What the task asks ->
Please copy out all lines of the entries that contain the word "Credentials".

Source texts of formatted documents:
»»

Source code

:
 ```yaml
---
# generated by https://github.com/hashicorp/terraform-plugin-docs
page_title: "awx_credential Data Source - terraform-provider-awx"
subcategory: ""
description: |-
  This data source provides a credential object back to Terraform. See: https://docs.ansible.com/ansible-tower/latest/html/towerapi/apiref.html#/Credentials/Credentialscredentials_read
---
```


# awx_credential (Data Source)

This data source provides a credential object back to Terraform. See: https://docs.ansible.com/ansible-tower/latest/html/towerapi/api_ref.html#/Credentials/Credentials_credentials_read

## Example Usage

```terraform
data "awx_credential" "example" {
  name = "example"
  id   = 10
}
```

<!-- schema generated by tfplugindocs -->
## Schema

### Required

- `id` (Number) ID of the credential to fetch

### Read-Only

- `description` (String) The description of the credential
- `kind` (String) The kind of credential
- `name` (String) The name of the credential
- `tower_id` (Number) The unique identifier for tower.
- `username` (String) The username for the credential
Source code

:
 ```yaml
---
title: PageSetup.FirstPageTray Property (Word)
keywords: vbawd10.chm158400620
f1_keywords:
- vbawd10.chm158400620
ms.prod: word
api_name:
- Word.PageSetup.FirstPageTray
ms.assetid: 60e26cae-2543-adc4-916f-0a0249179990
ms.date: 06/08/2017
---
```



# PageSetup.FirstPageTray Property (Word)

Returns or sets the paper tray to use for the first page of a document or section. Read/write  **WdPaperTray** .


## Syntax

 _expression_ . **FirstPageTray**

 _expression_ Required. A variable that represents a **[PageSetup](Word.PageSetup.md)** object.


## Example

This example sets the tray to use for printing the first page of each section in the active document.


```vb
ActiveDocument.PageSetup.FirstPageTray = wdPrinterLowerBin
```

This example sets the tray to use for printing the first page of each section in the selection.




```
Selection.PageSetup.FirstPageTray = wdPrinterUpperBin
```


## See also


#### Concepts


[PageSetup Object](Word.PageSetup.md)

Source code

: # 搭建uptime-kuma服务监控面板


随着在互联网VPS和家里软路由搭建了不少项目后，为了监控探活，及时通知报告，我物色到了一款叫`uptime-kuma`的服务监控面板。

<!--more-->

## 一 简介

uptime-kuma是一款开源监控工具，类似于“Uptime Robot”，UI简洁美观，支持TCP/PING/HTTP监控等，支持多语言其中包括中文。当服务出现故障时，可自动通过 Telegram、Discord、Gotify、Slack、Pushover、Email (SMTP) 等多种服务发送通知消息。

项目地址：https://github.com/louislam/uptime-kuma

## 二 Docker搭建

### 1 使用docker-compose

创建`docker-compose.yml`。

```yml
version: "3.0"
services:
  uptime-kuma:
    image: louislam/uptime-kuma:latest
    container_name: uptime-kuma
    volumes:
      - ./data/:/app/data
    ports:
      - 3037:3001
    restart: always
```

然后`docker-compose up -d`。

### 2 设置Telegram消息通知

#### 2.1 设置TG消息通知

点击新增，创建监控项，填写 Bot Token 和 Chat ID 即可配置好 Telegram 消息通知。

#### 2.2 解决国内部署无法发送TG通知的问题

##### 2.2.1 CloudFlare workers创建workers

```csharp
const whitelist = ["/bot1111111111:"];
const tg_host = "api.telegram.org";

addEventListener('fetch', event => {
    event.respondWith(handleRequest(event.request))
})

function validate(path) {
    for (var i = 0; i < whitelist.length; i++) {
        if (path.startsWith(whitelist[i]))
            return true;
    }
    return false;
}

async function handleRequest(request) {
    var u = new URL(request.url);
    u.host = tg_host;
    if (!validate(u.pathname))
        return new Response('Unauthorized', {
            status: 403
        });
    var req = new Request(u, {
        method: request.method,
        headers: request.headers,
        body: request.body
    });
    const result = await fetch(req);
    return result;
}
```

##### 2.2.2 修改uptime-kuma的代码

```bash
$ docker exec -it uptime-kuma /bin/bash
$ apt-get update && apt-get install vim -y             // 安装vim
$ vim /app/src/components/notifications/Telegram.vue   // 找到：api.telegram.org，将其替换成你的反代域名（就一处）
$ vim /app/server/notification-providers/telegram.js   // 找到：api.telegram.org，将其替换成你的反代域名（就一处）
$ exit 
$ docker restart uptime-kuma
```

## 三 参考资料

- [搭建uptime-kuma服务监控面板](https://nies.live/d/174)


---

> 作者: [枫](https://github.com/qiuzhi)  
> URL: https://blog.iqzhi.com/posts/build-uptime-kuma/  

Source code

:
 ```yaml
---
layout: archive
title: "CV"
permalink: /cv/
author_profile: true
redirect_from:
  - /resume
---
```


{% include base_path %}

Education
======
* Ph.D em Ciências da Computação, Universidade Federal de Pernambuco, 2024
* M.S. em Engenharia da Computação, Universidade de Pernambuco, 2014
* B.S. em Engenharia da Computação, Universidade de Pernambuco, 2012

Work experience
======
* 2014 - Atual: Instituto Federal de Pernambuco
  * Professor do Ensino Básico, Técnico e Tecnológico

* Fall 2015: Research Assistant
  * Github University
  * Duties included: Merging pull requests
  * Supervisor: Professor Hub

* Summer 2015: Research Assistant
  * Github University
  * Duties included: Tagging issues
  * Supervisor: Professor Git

««

Output for this exercise ->
  This data source provides a credential object back to Terraform. See: https://docs.ansible.com/ansible-tower/latest/html/towerapi/apiref.html#/Credentials/Credentialscredentials_read
This data source provides a credential object back to Terraform. See: https://docs.ansible.com/ansible-tower/latest/html/towerapi/api_ref.html#/Credentials/Credentials_credentials_read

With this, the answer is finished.